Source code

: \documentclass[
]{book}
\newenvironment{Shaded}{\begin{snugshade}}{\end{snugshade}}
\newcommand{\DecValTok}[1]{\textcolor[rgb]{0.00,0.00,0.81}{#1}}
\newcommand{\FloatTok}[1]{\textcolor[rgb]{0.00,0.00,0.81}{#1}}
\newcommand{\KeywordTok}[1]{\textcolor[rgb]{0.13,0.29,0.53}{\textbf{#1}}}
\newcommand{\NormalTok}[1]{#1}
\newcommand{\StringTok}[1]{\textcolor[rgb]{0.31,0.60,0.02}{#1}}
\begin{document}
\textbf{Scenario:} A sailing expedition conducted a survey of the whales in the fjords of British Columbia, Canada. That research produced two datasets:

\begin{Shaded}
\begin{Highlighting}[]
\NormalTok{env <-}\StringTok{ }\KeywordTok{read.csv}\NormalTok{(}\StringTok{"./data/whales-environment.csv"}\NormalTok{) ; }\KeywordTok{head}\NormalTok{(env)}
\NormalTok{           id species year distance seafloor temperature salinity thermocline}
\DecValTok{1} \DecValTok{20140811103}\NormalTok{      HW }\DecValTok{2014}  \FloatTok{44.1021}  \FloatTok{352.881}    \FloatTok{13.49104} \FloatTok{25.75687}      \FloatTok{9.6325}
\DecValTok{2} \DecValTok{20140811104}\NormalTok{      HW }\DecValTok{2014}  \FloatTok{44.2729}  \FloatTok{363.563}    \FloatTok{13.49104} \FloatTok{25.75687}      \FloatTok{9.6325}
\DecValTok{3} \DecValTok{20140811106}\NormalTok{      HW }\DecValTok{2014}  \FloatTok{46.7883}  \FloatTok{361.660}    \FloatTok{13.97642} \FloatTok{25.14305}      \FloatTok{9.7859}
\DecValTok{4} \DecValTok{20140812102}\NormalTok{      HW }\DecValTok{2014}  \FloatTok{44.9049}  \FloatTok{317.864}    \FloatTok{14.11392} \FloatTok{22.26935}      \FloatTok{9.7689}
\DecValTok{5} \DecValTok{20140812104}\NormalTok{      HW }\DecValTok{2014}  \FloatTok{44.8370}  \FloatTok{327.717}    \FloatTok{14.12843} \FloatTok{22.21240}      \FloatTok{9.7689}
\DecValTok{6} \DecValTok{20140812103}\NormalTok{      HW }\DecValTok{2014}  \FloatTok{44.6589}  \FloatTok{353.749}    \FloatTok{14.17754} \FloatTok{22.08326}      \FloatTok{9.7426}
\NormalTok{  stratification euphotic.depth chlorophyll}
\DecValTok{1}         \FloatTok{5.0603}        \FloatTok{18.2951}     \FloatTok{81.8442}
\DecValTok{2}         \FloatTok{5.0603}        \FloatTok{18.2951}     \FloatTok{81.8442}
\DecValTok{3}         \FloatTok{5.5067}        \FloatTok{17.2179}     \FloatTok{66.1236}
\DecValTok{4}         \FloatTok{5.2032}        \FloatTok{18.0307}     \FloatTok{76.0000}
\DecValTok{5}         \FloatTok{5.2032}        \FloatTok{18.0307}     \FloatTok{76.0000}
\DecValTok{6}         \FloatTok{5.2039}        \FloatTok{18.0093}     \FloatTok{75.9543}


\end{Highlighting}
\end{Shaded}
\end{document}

___

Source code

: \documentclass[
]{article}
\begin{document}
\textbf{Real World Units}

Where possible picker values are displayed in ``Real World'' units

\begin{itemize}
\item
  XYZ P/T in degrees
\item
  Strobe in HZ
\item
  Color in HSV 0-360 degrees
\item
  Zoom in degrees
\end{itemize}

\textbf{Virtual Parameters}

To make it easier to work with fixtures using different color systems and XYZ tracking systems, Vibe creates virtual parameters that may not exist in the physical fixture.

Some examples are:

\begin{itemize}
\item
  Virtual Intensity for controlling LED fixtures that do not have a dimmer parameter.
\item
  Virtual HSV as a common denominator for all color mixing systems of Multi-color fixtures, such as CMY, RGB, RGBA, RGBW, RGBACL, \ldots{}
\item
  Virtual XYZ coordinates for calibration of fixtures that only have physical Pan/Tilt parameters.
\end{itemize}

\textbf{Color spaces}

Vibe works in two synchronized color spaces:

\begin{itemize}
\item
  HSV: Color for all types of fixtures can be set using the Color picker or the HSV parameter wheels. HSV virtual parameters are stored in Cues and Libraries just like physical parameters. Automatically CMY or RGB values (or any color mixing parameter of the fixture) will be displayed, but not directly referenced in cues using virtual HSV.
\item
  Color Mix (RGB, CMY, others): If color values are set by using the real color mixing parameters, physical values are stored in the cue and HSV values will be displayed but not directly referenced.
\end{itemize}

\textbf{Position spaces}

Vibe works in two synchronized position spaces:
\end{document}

___

TO DO: From the entries, copy every line in which the word "have" occurs.

RESPONSE BOX:
  Virtual Intensity for controlling LED fixtures that do not have a dimmer parameter.
  Virtual XYZ coordinates for calibration of fixtures that only have physical Pan/Tilt parameters.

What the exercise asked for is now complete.